Work to complete: Output only the lines below that start at the line containing "尝试声明双变量并传递它们的地址：" and end at the line containing "标签：iphone, objective-c, xcode", with both ends kept.

Record excerpts:
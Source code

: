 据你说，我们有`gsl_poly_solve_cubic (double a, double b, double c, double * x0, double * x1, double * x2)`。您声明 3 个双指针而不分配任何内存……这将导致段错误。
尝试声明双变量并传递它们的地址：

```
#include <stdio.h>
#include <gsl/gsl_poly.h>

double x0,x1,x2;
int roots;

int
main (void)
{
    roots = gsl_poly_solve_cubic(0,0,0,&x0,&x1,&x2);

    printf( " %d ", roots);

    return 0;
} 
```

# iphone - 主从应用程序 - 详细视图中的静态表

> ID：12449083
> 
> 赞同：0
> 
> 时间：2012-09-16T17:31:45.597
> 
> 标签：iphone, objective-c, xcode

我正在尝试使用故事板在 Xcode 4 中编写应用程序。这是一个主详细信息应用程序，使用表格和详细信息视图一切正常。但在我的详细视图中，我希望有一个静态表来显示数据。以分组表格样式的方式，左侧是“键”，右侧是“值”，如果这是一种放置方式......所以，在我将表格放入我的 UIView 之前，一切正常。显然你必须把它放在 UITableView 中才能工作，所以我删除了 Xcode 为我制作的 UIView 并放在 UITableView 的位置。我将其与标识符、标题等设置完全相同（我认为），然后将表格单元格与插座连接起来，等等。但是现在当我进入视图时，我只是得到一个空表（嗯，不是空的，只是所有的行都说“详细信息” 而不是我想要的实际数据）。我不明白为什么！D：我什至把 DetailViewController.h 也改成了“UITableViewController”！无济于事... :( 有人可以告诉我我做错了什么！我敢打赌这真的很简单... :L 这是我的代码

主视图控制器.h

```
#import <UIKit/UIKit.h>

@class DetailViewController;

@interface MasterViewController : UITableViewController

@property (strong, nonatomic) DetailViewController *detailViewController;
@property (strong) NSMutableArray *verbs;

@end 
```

Final answer:
尝试声明双变量并传递它们的地址：

```
#include <stdio.h>
#include <gsl/gsl_poly.h>

double x0,x1,x2;
int roots;

int
main (void)
{
    roots = gsl_poly_solve_cubic(0,0,0,&x0,&x1,&x2);

    printf( " %d ", roots);

    return 0;
} 
```

# iphone - 主从应用程序 - 详细视图中的静态表

> ID：12449083
> 
> 赞同：0
> 
> 时间：2012-09-16T17:31:45.597
> 
> 标签：iphone, objective-c, xcode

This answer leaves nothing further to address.